Running is a moderate- to high-intensity aerobic activity. When running, focus on your breath. It’s important to breathe from the diaphragm in a rhythmic way that matches your stride. Your cadence should be between 170-190 steps per minute. This means your stride will be shorter but much more efficient use of available energy. Your arm swing may become more pronounced during a run. Just make sure you’re using the right form: forward and backward motions, with your hands relaxed and held about waist high.
These high-intensity bursts of speed require maximum effort for short periods of time. To achieve the fast pace of a sprint, you should be leaning forward a little more, with a foot strike nearer to the ball of the foot, for greater push-off power. Your cadence will be at an all-time high and, as you lift your leg with each step, your thigh should be parallel to the ground. Arm swings will be powerful and exaggerated, helping to drive your forward motion.
What Techniques Can Improve Running Form?
Now that you know what it is, are you ready to start using proper running form? Your body might require some practice or training before good forms feels natural to you. If that’s the case, the following may help.
There are a lot of advantages to having a strong core— including that it can help you maintain proper posture and alignment while running. Try the 5-, 10-, 15-, and 20-minute Core Strength workouts on the Peloton App to help strengthen your core.
Foot Strike Practice
To practice landing on your midfoot or forefoot, there are a number of things you can do to become more conscious of and correct your foot strike. Jumping rope can help you get used to moving off the balls of your feet. Toe walks and heel walks can help strengthen muscles necessary for a midfoot or forefoot strike. And finally, moving at a faster cadence can also help you move away from heel striking, if you tend to do so.
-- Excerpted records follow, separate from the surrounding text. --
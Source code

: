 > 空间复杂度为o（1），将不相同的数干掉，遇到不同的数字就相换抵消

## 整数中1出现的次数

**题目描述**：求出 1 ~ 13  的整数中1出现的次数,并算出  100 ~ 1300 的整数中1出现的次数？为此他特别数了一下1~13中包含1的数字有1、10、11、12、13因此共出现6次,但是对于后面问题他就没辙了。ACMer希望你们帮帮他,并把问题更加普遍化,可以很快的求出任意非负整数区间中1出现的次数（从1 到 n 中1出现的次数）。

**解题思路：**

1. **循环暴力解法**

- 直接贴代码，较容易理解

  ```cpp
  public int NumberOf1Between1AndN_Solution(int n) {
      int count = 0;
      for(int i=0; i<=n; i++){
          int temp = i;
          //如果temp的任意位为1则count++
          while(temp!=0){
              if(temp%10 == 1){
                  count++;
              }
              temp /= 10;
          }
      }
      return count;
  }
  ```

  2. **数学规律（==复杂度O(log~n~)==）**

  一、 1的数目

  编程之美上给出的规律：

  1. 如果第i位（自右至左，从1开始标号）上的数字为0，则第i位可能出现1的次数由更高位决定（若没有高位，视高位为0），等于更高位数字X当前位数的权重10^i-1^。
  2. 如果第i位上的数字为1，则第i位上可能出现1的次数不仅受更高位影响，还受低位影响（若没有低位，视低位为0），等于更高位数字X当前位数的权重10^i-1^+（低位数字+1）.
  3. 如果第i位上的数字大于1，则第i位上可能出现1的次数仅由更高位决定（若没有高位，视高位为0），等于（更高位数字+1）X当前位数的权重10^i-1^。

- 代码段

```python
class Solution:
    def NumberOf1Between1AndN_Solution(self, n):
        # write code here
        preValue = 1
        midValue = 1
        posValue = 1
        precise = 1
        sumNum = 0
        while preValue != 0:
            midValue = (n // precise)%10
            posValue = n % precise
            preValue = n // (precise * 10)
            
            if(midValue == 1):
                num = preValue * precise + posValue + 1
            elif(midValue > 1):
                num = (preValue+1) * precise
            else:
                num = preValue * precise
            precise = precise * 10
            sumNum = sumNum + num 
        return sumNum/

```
One of the best breathing techniques to help ensure you’re breathing from the diaphragm and that you’re doing it in a deep and steady way is breathing in through your nose and out through your mouth. An added benefit of this breathing technique is that you get to quickly get rid of carbon dioxide with each exhale. To be sure you’re breathing from your diaphragm, make sure your belly (not your chest) expands with every inhale.
Achieving proper running form is essential for runners of all levels. Not only will your posture, alignment, and biomechanics affect how well and how comfortably you run—these important elements of good running can even help you avoid running injuries. If you’re new to running, here’s how to get started. The Peloton App offers an enormous variety of runs and other exercises that can help improve (and practice) your running form.
By incorporating a few practical tips—and avoiding some common mistakes—you’ll be on your way to a faster, more efficient, and more enjoyable run.
This content is for informational and educational purposes only and does not constitute individualized advice. It is not intended to replace professional medical evaluation, diagnosis or treatment. Seek the advice of your physician for questions you may have regarding your health or a medical condition. If you are having a medical emergency, call your physician or 911 immediately.